++++ RECORDS TO PROCESS
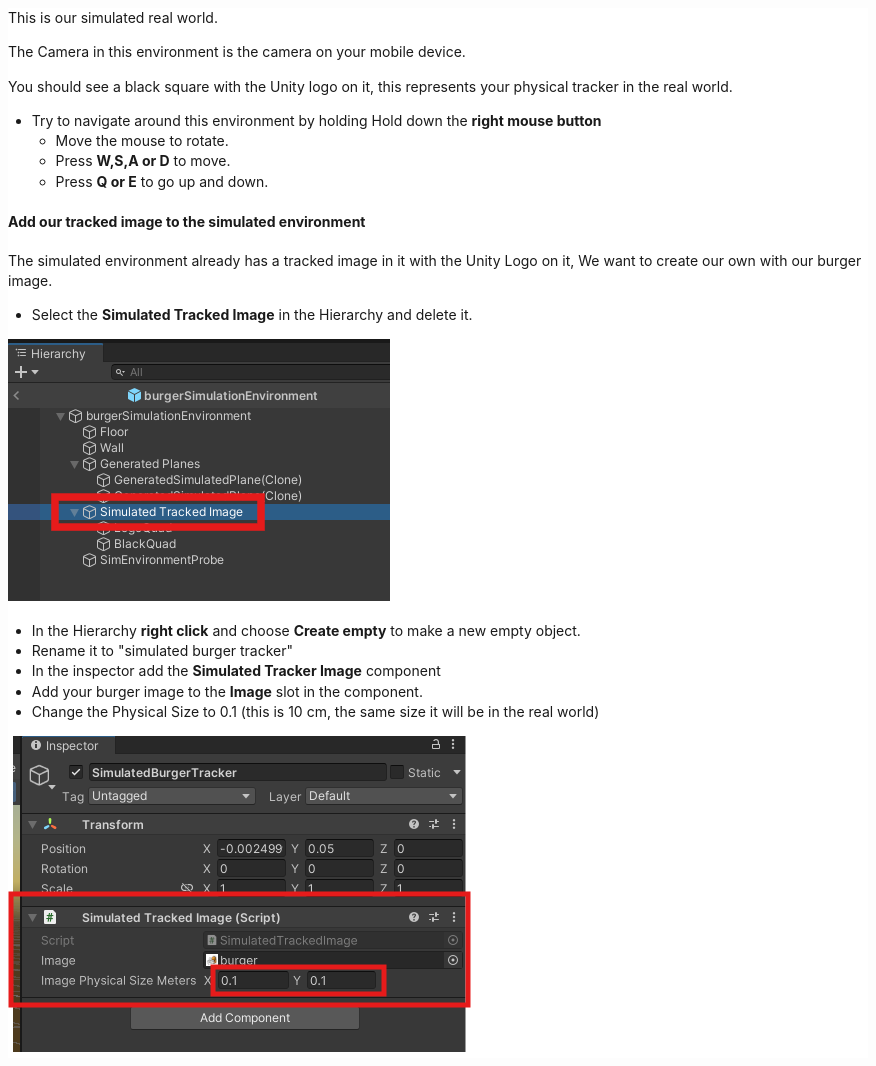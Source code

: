 This is our simulated real world. 

The Camera in this environment is the camera on your mobile device.

You should see a black square with the Unity logo on it, this represents your physical tracker in the real world.

- Try to navigate around this environment by holding Hold down the **right mouse button**
	+ Move the mouse to rotate.
	+ Press **W,S,A or D** to move.
	+ Press **Q or E** to go up and down.

#### Add our tracked image to the simulated environment

The simulated environment already has a tracked image in it with the Unity Logo on it, We want to create our own with our burger image.

- Select the **Simulated Tracked Image** in the Hierarchy and delete it.

![](images/delete_simulated_image.png)

- In the Hierarchy **right click** and choose **Create empty** to make a new empty object.
- Rename it to "simulated burger tracker"
- In the inspector add the **Simulated Tracker Image** component
- Add your burger image to the **Image** slot in the component.
- Change the Physical Size to 0.1 (this is 10 cm, the same size it will be in the real world)

![](images/simulated_tracker_image.png)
++++++++
__ABOUT THIS TASK__
Pick out the lines above containing the word "burger", then copy them.

__TASK RESPONSE__
The simulated environment already has a tracked image in it with the Unity Logo on it, We want to create our own with our burger image.
- Rename it to "simulated burger tracker"
- Add your burger image to the **Image** slot in the component.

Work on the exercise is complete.